The first two sentences of the program 1 and 2 generate SqlContext, import SqlContext The following all, that is, run sparksql context.
Program 3, 42 sentence is the Load Data Source Register table
The 6th sentence is the real entrance, is the SQL function, passing in a sentence of SQL, will first return a schemardd.

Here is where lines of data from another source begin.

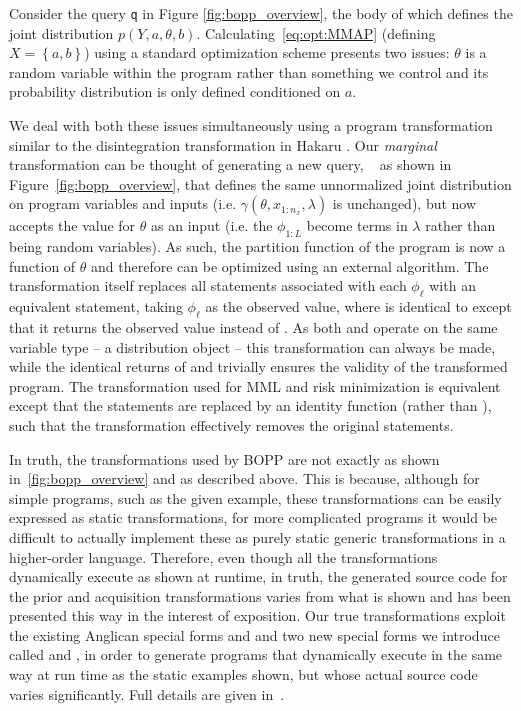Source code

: 
Consider the  query \texttt{q} in Figure \ref{fig:bopp_overview}, the body of which defines the joint distribution $p\left(Y,a,\theta,b\right)$.   Calculating~\eqref{eq:opt:MMAP} (defining $X=\left\{a,b\right\}$) using a standard optimization scheme presents two issues: $\theta$ is a random variable within the program rather than something we control and its probability distribution is only defined conditioned on $a$.

We deal with both these issues simultaneously using a program transformation similar to the disintegration transformation in Hakaru \citep{zinkov2016composing}. Our \emph{marginal} transformation can be thought of generating a new query, \qmarg~ as shown in Figure~\ref{fig:bopp_overview}, that defines the same unnormalized joint distribution on program variables and inputs (i.e. $\gamma(\theta,x_{1:n_x},\lambda)$ is unchanged), but now accepts the value for $\theta$ as an input (i.e. the $\phi_{1:L}$ become terms in $\lambda$ rather than being random variables).  As such, the partition function of the program is
now a function of $\theta$ and therefore can be optimized using an external algorithm.
The transformation itself replaces all \sample statements associated with each $\phi_{\ell}$ with an equivalent \observes statement, taking $\phi_{\ell}$ as the observed value, where \observes is identical to \observe except that it returns the observed value instead of .  As both \sample and \observe operate on the same variable type -- a distribution object -- this transformation can always be made, while the identical returns of \sample and \observes trivially ensures the validity of the transformed program.  The transformation used for MML and risk
minimization
is equivalent except that the \observe statements are replaced by an identity function (rather than \observes), such
that the transformation effectively removes the original \sample statements.

In truth, the transformations used by BOPP are not exactly as shown in~\ref{fig:bopp_overview}
and as described above.  This is because, although for simple programs, such as the given
example, these transformations can be easily expressed as static transformations, for more
complicated programs it would be difficult to actually implement these as purely static
generic transformations in a higher-order language.  Therefore, even though all the
transformations dynamically execute as shown at runtime, in truth, the generated source 
code for the prior and acquisition transformations varies from what is shown and has 
been presented this way in the interest of exposition.  Our true transformations exploit
the existing Anglican special forms  and  and two new
special forms we introduce called  and , in order to generate programs
that dynamically execute in the same way at run time as the static examples shown, but
whose actual source code varies significantly.  Full details are given in~\cite{rainforth2017boppArxiv}.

This step is lazy until SQL executes when the action is executed by the collect of the seventh sentence.

Second, SqlContext

SqlContext is the context object that executes SQL, first look at which members it hold:

Catalog

A storage <tableName,logicalPlan> map structure that looks for relationships of directories, registries, logoff tables, query tables, and logical scheduling relationships classes.

Sqlparser

Parse incoming SQL to syntax participle, build syntax tree, return a logical plan

Analyzer

Logical Plan Parser

Optimizer

optimizer for logical plan

Logicalplan

The logical plan, made up of Catalyst TreeNode, can be seen with 3 syntax trees

Sparkplanner

Optimization strategies with different policies to optimize the physical execution plan

queryexecution

Environment context for SQL execution


It is these objects that make up the spark SQL runtime and look cool, with static metadata storage, a parser, optimizer, logical plan, physical plan, execution runtime.
So how do these objects work together to execute SQL statements?

III. Spark SQL Execution process

Not much to say, first, this diagram I use an online drawing tool process on the word, the picture is not good, the figure can express the line:



The core components are green boxes, and the result of each step is a blue box, and the method to call is the orange box.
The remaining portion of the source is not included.